• Required work: Return, exactly as written, the lines of the material from its top through the line with "下表中我们给出了 RISC-V 特权级规范定义的会可能导致从低特权级到高特权级的各种", keeping pictures out.

• Available records:
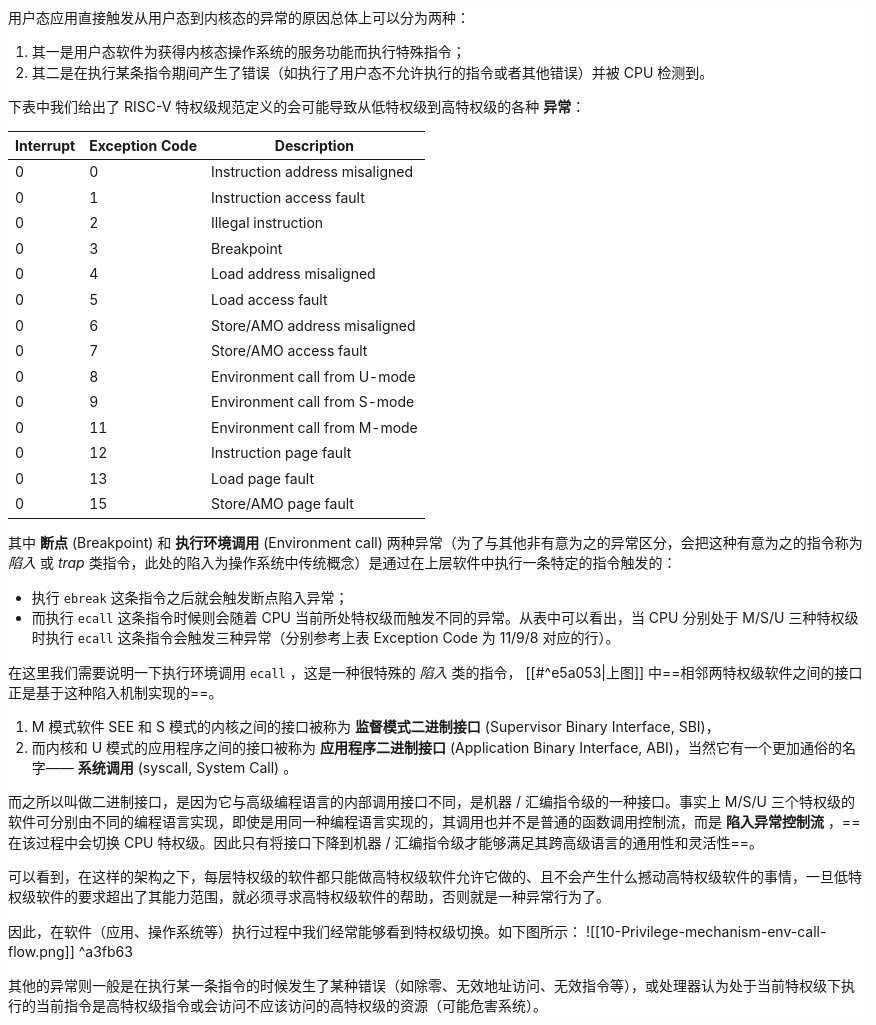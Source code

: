 用户态应用直接触发从用户态到内核态的异常的原因总体上可以分为两种：
1. 其一是用户态软件为获得内核态操作系统的服务功能而执行特殊指令；
2. 其二是在执行某条指令期间产生了错误（如执行了用户态不允许执行的指令或者其他错误）并被 CPU 检测到。

下表中我们给出了 RISC-V 特权级规范定义的会可能导致从低特权级到高特权级的各种 **异常**：

| Interrupt | Exception Code | Description                    |
|-----------|----------------|--------------------------------|
| 0         | 0              | Instruction address misaligned |
| 0         | 1              | Instruction access fault       |
| 0         | 2              | Illegal instruction            |
| 0         | 3              | Breakpoint                     |
| 0         | 4              | Load address misaligned        |
| 0         | 5              | Load access fault              |
| 0         | 6              | Store/AMO address misaligned   |
| 0         | 7              | Store/AMO access fault         |
| 0         | 8              | Environment call from U-mode   |
| 0         | 9              | Environment call from S-mode   |
| 0         | 11             | Environment call from M-mode   |
| 0         | 12             | Instruction page fault         |
| 0         | 13             | Load page fault                |
| 0         | 15             | Store/AMO page fault           |

其中 **断点** (Breakpoint) 和 **执行环境调用** (Environment call) 两种异常（为了与其他非有意为之的异常区分，会把这种有意为之的指令称为 _陷入_ 或 _trap_ 类指令，此处的陷入为操作系统中传统概念）是通过在上层软件中执行一条特定的指令触发的：
- 执行 `ebreak` 这条指令之后就会触发断点陷入异常；
- 而执行 `ecall` 这条指令时候则会随着 CPU 当前所处特权级而触发不同的异常。从表中可以看出，当 CPU 分别处于 M/S/U 三种特权级时执行 `ecall` 这条指令会触发三种异常（分别参考上表 Exception Code 为 11/9/8 对应的行）。

在这里我们需要说明一下执行环境调用 `ecall` ，这是一种很特殊的 _陷入_ 类的指令， [[#^e5a053|上图]] 中==相邻两特权级软件之间的接口正是基于这种陷入机制实现的==。
1. M 模式软件 SEE 和 S 模式的内核之间的接口被称为 **监督模式二进制接口** (Supervisor Binary Interface, SBI)，
2. 而内核和 U 模式的应用程序之间的接口被称为 **应用程序二进制接口** (Application Binary Interface, ABI)，当然它有一个更加通俗的名字—— **系统调用** (syscall, System Call) 。

而之所以叫做二进制接口，是因为它与高级编程语言的内部调用接口不同，是机器 / 汇编指令级的一种接口。事实上 M/S/U 三个特权级的软件可分别由不同的编程语言实现，即使是用同一种编程语言实现的，其调用也并不是普通的函数调用控制流，而是 **陷入异常控制流** ，==在该过程中会切换 CPU 特权级。因此只有将接口下降到机器 / 汇编指令级才能够满足其跨高级语言的通用性和灵活性==。

可以看到，在这样的架构之下，每层特权级的软件都只能做高特权级软件允许它做的、且不会产生什么撼动高特权级软件的事情，一旦低特权级软件的要求超出了其能力范围，就必须寻求高特权级软件的帮助，否则就是一种异常行为了。

因此，在软件（应用、操作系统等）执行过程中我们经常能够看到特权级切换。如下图所示：
![[10-Privilege-mechanism-env-call-flow.png]] ^a3fb63

其他的异常则一般是在执行某一条指令的时候发生了某种错误（如除零、无效地址访问、无效指令等），或处理器认为处于当前特权级下执行的当前指令是高特权级指令或会访问不应该访问的高特权级的资源（可能危害系统）。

• Answer to the exercise:
Source code

: 用户态应用直接触发从用户态到内核态的异常的原因总体上可以分为两种：
1. 其一是用户态软件为获得内核态操作系统的服务功能而执行特殊指令；
2. 其二是在执行某条指令期间产生了错误（如执行了用户态不允许执行的指令或者其他错误）并被 CPU 检测到。

下表中我们给出了 RISC-V 特权级规范定义的会可能导致从低特权级到高特权级的各种 **异常**：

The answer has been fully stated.